Parallel Multistage Wide Neural Network

IEEE Trans Neural Netw Learn Syst. 2023 Aug;34(8):4019-4032. doi: 10.1109/TNNLS.2021.3120331. Epub 2023 Aug 4.

Abstract

Deep learning networks have achieved great success in many areas, such as in large-scale image processing. They usually need large computing resources and time and process easy and hard samples inefficiently in the same way. Another undesirable problem is that the network generally needs to be retrained to learn new incoming data. Efforts have been made to reduce the computing resources and realize incremental learning by adjusting architectures, such as scalable effort classifiers, multi-grained cascade forest (gcForest), conditional deep learning (CDL), tree CNN, decision tree structure with knowledge transfer (ERDK), forest of decision trees with radial basis function (RBF) networks, and knowledge transfer (FDRK). In this article, a parallel multistage wide neural network (PMWNN) is presented. It is composed of multiple stages to classify different parts of data. First, a wide radial basis function (WRBF) network is designed to learn features efficiently in the wide direction. It can work on both vector and image instances and can be trained in one epoch using subsampling and least squares (LS). Second, successive stages of WRBF networks are combined to make up the PMWNN. Each stage focuses on the misclassified samples of the previous stage. It can stop growing at an early stage, and a stage can be added incrementally when new training data are acquired. Finally, the stages of the PMWNN can be tested in parallel, thus speeding up the testing process. To sum up, the proposed PMWNN network has the advantages of: 1) optimized computing resources; 2) incremental learning; and 3) parallel testing with stages.
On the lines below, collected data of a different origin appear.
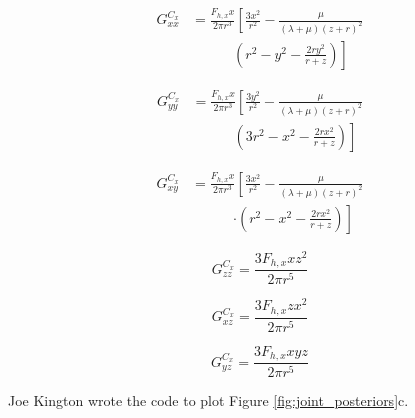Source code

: \documentclass[twocolumn,jgrga]{AGUTeX}
\begin{document}
\begin{article}
{{{\begin{equation}
\begin{split}
G_{xx}^{C_x} &= \frac{ F_{h,x} x }{2 \pi r^3} \left[ \frac{ 3x^2}{r^2} \right.
- \frac{\mu}{(\lambda + \mu)(z+r)^2} 
\\
&\qquad \quad  \left. (r^2 - y^2 - \frac{2ry^2}{r+z}) \right]
\end{split}
\end{equation}

\begin{equation}
\begin{split}
G_{yy}^{C_x} & = \frac{ F_{h,x} x }{2 \pi r^3} \left[ \frac{ 3y^2}{r^2} \right.
- \frac{\mu}{(\lambda + \mu)(z+r)^2} \\
& \qquad \quad \left. (3r^2 - x^2 - \frac{2rx^2}{r+z}) \right]
\end{split}
\end{equation}

\begin{equation}
\begin{split}
G_{xy}^{C_x} & = \frac{ F_{h,x} x }{2 \pi r^3} \left[ \frac{ 3x^2}{r^2} \right.
- \frac{\mu}{(\lambda + \mu)(z+r)^2} 
\\
&\qquad \quad \left. \cdot (r^2 - x^2 - \frac{2rx^2}{r+z}) \right]
\end{split}
\end{equation}

\begin{equation}
    G^{C_x}_{zz} = \frac{ 3 F_{h,x} x z^2 }{2 \pi r^5}
\end{equation}

\begin{equation}
    G^{C_x}_{xz} = \frac{ 3 F_{h,x} z x^2 }{2 \pi r^5}
\end{equation}

\begin{equation}
    G^{C_x}_{yz} = \frac{ 3 F_{h,x} x y z }{2 \pi r^5}
\end{equation}

\begin{acknowledgements}
Joe Kington wrote the code to plot Figure \ref{fig:joint_posteriors}c.
\end{acknowledgements}

%

}}}
\end{article}
\end{document}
The experimental results with the MNIST data, a number of large hyperspectral remote sensing data, and different types of data in different application areas, including many image and nonimage datasets, show that the WRBF and PMWNN can work well on both image and nonimage data and have very competitive accuracy compared to learning models, such as stacked autoencoders, deep belief nets, support vector machine (SVM), multilayer perceptron (MLP), LeNet-5, RBF network, recently proposed CDL, broad learning, gcForest, ERDK, and FDRK.